» Task goal
Only the lines below between the ones containing "Use a document" and "3.0 from 2.8:**", inclusive, are to be reproduced, each exactly as it stands.
-- Data provided follows --
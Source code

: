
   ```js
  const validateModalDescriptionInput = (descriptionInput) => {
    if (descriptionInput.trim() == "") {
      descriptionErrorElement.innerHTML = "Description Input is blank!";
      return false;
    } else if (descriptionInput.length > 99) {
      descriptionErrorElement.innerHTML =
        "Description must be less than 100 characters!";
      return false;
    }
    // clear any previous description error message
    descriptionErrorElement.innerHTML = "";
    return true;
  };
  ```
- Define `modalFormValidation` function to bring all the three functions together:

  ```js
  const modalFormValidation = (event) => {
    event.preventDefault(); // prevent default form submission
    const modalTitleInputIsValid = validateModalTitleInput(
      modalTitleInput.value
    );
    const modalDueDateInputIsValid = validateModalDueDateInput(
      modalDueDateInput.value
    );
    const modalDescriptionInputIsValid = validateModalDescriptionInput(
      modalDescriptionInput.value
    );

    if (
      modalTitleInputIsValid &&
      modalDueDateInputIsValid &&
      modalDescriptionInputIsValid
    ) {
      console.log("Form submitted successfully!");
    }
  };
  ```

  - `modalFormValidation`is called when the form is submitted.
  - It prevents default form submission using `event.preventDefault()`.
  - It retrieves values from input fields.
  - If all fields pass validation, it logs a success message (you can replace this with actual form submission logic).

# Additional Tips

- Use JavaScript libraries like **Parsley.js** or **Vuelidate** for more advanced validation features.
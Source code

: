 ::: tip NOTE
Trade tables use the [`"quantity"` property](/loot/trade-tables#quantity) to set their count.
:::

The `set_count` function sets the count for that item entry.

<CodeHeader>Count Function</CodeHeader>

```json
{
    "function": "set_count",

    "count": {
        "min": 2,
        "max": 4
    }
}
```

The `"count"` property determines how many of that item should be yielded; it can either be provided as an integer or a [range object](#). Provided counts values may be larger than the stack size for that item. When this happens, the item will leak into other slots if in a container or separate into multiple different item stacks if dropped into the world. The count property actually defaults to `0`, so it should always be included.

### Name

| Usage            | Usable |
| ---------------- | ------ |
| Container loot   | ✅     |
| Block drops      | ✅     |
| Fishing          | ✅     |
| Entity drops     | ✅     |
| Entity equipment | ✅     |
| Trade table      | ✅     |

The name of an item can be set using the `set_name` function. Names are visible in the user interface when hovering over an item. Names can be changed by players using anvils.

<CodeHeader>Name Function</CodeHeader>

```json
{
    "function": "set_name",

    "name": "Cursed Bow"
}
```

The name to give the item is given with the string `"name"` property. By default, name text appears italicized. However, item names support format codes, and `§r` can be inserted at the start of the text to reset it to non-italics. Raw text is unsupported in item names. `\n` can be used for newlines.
-- Data provided concluded --
-- Data provided follows --
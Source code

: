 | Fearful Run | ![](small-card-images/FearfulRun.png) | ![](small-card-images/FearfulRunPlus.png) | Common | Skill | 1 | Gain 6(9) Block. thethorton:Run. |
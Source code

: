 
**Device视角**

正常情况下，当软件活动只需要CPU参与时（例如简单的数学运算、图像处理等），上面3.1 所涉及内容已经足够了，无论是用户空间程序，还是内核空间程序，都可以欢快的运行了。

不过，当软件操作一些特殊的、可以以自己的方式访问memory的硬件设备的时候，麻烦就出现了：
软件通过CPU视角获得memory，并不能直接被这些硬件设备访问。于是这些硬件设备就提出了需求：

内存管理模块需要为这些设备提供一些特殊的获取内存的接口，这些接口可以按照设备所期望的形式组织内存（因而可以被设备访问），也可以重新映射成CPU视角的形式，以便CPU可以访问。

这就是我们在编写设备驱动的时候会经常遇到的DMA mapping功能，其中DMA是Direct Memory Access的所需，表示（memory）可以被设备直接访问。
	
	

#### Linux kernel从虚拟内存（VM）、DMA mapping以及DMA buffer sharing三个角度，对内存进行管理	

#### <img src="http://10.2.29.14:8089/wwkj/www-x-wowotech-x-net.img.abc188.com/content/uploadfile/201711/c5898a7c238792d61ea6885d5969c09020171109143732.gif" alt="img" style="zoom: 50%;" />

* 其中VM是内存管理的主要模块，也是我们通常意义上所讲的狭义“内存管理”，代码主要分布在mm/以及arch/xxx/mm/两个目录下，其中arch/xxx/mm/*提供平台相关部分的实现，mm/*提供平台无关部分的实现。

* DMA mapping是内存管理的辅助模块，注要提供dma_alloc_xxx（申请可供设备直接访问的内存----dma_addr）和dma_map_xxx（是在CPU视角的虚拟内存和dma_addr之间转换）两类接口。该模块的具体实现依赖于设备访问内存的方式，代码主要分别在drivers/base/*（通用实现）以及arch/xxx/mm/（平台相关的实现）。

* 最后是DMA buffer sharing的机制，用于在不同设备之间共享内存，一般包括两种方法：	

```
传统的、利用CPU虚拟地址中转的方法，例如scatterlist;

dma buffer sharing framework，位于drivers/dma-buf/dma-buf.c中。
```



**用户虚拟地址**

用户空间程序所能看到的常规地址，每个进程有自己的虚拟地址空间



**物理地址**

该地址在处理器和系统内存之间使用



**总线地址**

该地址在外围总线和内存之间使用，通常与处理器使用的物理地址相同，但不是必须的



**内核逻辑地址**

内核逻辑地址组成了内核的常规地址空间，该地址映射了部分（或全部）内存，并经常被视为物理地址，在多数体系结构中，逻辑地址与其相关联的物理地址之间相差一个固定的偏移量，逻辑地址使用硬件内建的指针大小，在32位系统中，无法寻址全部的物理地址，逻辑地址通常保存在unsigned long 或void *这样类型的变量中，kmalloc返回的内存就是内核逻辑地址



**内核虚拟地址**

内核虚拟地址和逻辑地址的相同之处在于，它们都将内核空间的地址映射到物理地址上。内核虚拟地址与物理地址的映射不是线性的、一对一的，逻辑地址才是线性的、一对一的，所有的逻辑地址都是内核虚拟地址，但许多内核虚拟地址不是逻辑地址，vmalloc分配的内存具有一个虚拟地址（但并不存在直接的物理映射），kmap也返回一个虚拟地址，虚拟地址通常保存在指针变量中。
-- Data provided concluded --
-- Data provided follows --
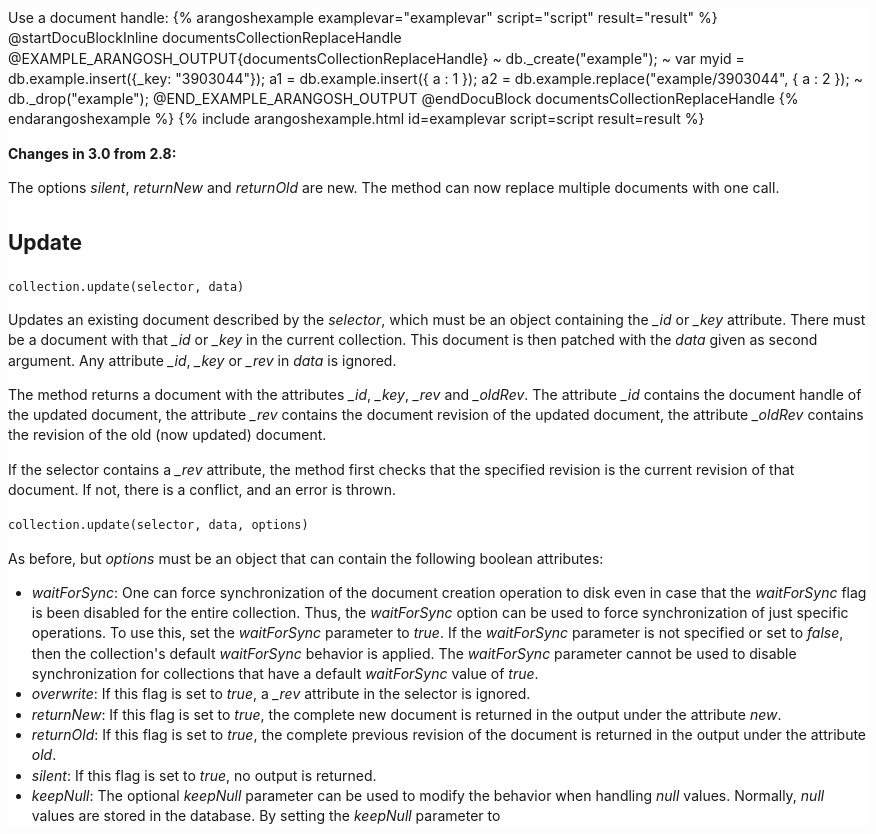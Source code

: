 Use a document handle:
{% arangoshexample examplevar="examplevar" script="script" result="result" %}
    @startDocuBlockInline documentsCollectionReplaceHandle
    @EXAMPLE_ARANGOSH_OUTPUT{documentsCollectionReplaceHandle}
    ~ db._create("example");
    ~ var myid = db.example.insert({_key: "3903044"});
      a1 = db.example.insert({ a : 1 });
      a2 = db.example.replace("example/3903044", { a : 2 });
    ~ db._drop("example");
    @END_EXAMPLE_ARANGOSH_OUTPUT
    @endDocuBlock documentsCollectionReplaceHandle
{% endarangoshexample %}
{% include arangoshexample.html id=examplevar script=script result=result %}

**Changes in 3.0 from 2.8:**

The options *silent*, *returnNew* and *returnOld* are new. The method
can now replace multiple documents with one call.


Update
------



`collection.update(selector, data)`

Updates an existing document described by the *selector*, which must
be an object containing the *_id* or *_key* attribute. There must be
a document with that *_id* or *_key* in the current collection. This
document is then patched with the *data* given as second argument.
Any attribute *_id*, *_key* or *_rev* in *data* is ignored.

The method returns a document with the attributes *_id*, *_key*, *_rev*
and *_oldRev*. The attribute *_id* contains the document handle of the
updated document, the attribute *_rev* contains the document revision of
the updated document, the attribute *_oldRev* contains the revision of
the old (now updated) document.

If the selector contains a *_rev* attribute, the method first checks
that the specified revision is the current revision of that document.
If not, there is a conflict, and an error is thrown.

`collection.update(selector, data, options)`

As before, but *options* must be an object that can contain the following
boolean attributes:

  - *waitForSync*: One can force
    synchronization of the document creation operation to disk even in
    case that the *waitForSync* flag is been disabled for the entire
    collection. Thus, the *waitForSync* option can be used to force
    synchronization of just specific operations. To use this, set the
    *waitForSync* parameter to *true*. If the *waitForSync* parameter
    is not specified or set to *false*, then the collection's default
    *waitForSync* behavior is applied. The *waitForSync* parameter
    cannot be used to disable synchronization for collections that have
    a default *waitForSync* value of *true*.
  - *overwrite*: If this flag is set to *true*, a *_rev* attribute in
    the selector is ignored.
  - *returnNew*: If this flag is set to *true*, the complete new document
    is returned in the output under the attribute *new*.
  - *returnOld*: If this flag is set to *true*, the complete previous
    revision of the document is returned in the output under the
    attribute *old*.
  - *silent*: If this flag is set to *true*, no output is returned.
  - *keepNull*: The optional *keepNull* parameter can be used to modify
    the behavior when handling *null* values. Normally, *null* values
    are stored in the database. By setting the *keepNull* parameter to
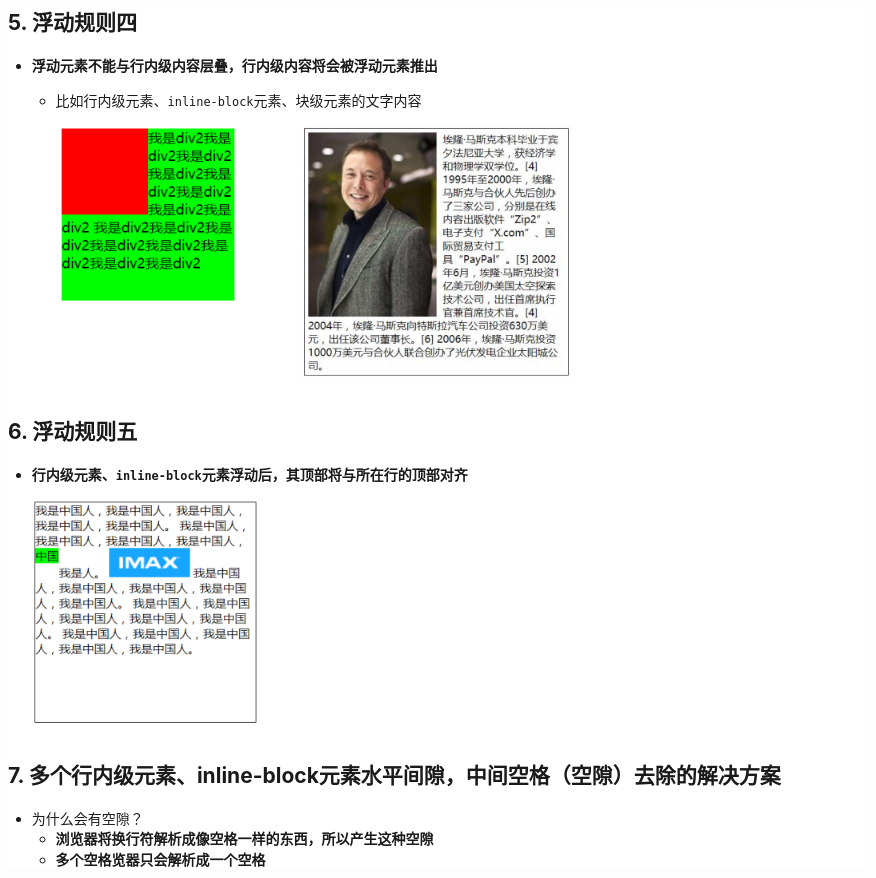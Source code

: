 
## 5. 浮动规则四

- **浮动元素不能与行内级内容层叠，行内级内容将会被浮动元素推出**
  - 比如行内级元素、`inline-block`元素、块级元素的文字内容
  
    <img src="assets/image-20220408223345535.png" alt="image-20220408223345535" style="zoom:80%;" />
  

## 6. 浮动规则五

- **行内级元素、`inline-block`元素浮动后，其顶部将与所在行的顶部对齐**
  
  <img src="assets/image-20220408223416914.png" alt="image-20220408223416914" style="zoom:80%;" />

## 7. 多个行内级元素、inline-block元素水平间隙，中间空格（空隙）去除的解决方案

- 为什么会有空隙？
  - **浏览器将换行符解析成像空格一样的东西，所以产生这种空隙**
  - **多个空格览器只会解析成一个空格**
-- Data provided concluded --
» Your solution
: Use a document handle:
{% arangoshexample examplevar="examplevar" script="script" result="result" %}
    @startDocuBlockInline documentsCollectionReplaceHandle
    @EXAMPLE_ARANGOSH_OUTPUT{documentsCollectionReplaceHandle}
    ~ db._create("example");
    ~ var myid = db.example.insert({_key: "3903044"});
      a1 = db.example.insert({ a : 1 });
      a2 = db.example.replace("example/3903044", { a : 2 });
    ~ db._drop("example");
    @END_EXAMPLE_ARANGOSH_OUTPUT
    @endDocuBlock documentsCollectionReplaceHandle
{% endarangoshexample %}
{% include arangoshexample.html id=examplevar script=script result=result %}

**Changes in 3.0 from 2.8:**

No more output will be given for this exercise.